My life at the movies.

Ninja in the Dragon's Den

(Long zhi ren zhe)
1982 | Hong KongJapan | 95 min | More...
A still from Ninja in the Dragon's Den (1982)
B: 4 stars (out of 5)
on Wed Apr 24, 2024

The overarching plot of Ninja in the Dragon’s Den concerns a rogue ninja, played Hiroyuki Sanada, who travels to China seeking vengeance, but finds his target protected by a hot-shot young kung-fu master played by Conan Lee. But tight plotting is not the film’s strong suit, it’s bone-crunching stunts and action sequences.

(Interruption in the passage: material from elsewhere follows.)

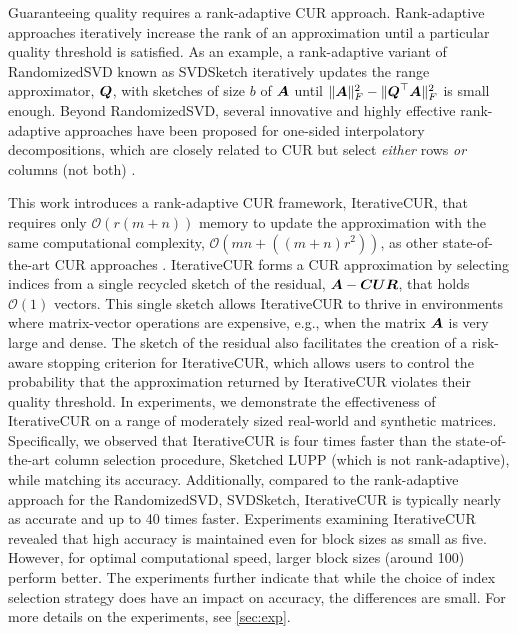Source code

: Guaranteeing quality requires a rank-adaptive CUR approach. Rank-adaptive approaches iteratively increase the rank of an approximation until a particular quality threshold is satisfied. As an example, a rank-adaptive variant of RandomizedSVD \cite{halko2011finding} known as SVDSketch \cite{yu2018efficient} iteratively updates the range approximator, $\boldsymbol{Q}$, with sketches of size $b$ of $\boldsymbol{A}$ until $\|\boldsymbol{A}\|_F^2 - \|\boldsymbol{Q}^\top\boldsymbol{A}\|_F^2$ is small enough. Beyond RandomizedSVD, several innovative and highly effective rank-adaptive approaches have been proposed for one-sided interpolatory decompositions, which are closely related to CUR but select \textit{either} rows \textit{or} columns (not both) \cite{dong2024robust, pearce2025adaptive}.


This work introduces a rank-adaptive CUR framework, IterativeCUR, that requires only $\mathcal{O}(r(m+n))$ memory to update the approximation with the same computational complexity, $\mathcal{O}(mn+((m+n)r^2))$, as other state-of-the-art CUR approaches \cite{dong2023simpler}. IterativeCUR forms a CUR approximation by selecting indices from a single recycled sketch of the residual, $\boldsymbol{A} - \boldsymbol{C} \boldsymbol{U}\boldsymbol{R}$, that holds $\mathcal{O}(1)$ vectors. This single sketch allows IterativeCUR to thrive in environments where matrix-vector operations are expensive, e.g., when the matrix $\boldsymbol{A}$ is very large and dense. The sketch of the residual also facilitates the creation of a risk-aware stopping criterion for IterativeCUR, which allows users to control the probability that the approximation returned by IterativeCUR violates their quality threshold. 
 In experiments, we demonstrate the effectiveness of IterativeCUR on a range of moderately sized real-world and synthetic matrices.  Specifically, we observed that IterativeCUR is four times faster than the state-of-the-art column selection procedure, Sketched LUPP \cite{dong2023simpler} (which is not rank-adaptive), while matching its accuracy. Additionally, compared to the rank-adaptive approach for the RandomizedSVD, SVDSketch, IterativeCUR is typically nearly as accurate and up to 40 times faster.  Experiments examining IterativeCUR revealed that high accuracy is maintained even for block sizes as small as five. However, for optimal computational speed, larger block sizes (around 100) perform better. The experiments further indicate that while the choice of index selection strategy does have an impact on accuracy, the differences are small. For more details on the experiments, see \cref{sec:exp}.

In transit to China, Sanada disappears for much of the film’s first half. Instead, the film focuses on Lee, who shines. His affable grin and innate charisma project an engaging cockiness that never veers into arrogance. He attends a local festival with his oversexed sidekick, where he shows off by taking on a bullying performer. Both men fight on stilts. It’s a visceral battle featuring thrilling stunts and wince-inducing falls. This kind of rougher, grittier, violence sets it apart from the Shaw Brothers productions. Both feature amazing choreography, but Ninja in the Dragon’s Den hews closer to pro-wrestling than Shaw Brothers’ ballet.

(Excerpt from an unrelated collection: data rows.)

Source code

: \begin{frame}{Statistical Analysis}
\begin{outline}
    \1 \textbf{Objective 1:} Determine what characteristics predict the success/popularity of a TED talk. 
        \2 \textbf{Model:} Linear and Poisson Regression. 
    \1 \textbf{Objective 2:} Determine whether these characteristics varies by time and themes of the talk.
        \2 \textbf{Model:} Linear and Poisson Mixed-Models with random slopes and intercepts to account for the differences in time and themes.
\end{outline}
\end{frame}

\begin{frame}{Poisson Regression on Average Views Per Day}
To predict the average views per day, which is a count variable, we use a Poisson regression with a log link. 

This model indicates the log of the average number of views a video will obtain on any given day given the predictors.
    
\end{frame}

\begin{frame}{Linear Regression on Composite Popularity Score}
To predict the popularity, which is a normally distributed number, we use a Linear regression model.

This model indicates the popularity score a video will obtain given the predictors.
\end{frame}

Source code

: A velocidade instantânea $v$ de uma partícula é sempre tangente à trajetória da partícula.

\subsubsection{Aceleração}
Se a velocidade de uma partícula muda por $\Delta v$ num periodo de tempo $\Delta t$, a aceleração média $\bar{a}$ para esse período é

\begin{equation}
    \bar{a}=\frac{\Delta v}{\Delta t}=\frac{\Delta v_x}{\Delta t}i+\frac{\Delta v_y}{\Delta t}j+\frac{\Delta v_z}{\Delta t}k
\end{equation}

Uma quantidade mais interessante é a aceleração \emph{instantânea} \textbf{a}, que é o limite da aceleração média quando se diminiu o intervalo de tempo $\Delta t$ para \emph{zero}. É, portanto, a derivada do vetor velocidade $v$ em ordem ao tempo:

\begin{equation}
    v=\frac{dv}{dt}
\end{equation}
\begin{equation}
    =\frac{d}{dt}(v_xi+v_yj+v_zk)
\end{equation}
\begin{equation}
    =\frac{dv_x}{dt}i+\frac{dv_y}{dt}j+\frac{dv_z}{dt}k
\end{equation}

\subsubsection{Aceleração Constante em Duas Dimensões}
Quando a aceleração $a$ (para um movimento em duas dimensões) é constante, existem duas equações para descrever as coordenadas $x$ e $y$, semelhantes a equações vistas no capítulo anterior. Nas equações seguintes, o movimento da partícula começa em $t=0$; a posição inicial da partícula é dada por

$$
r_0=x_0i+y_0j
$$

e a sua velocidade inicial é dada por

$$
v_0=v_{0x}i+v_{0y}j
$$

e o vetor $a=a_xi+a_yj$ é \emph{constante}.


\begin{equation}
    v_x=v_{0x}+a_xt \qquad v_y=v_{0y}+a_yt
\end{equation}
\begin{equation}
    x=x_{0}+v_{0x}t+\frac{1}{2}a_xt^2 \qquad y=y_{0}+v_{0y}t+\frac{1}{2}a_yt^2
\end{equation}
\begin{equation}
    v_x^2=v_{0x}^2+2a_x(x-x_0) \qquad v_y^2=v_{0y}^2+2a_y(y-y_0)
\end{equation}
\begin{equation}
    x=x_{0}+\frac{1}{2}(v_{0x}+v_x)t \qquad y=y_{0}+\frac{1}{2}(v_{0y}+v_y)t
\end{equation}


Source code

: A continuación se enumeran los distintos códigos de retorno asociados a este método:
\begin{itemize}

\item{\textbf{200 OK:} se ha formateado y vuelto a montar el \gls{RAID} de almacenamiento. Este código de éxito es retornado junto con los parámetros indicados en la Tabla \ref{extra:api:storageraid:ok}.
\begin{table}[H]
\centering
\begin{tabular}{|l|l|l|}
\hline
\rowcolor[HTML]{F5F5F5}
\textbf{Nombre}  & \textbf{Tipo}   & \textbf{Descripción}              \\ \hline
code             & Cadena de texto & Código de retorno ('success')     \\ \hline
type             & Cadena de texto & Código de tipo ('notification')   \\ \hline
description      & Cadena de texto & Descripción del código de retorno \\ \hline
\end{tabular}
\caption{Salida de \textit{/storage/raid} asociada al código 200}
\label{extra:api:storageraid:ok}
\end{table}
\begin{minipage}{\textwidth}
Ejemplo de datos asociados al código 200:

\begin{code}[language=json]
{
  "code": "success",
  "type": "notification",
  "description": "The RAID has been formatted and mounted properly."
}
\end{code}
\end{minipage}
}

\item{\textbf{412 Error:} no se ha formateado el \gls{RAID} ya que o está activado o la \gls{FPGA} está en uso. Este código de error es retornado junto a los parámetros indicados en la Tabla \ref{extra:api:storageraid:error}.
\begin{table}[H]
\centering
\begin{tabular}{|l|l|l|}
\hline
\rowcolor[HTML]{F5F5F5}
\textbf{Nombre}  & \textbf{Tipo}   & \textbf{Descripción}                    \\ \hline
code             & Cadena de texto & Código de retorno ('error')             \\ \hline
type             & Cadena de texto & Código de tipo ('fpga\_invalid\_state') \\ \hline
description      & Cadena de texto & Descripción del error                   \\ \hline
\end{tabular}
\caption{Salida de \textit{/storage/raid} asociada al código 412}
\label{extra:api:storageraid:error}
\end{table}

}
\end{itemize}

Another memorable set-piece comes when Lee exposes a charlatan kung-fu master. This sequence also features some unfortunate homophobic slurs. Though common in films of the era, they’re unnecessary and feel out-of-character for the speaker. That said, if you can overlook them, the fight thrills.

Once Sanada arrives in China, the plot resumes. Sanada proves a great foil for Lee, his stoic persona contrasting Lee’s flashiness, with Sanada’s innate charisma ensures he remains engaging.

More bloody battles culminate in a melodramatic misstep that sees one character dying while clad in white pancake makeup delivering a Shakespearean soliloquy. It aims for a gravitas the film hasn’t earned and the scene feels tone-deaf. As if sensing this gaffe, the film rights itself by delivering an engaging finale.

Director Corey Yuen announces himself as a major action talent in this solo directorial debut. Eschewing the manageability of soundstages, he stages a terrific sequence inside a cottage that spills out into the adjacent river, with both combatants soaked and trudging through the knee-deep water. He propels the film along with a visual kinetic intensity that heightens the visceral sense of immersion, without resorting to excessive close-ups or cuts.

His willingness to shoot wide enhances the film’s perceived production value. Consider the aforementioned cottage sequence where he frames the cottage, the river and both combatants, shooting at a distance to afford the scene an epic veneer. Or during the finale, which takes place in the courtyard of Lee’s tower compound, where Yuen cuts wide to showcase the impressive stunt work when characters climb up and repel down the tower.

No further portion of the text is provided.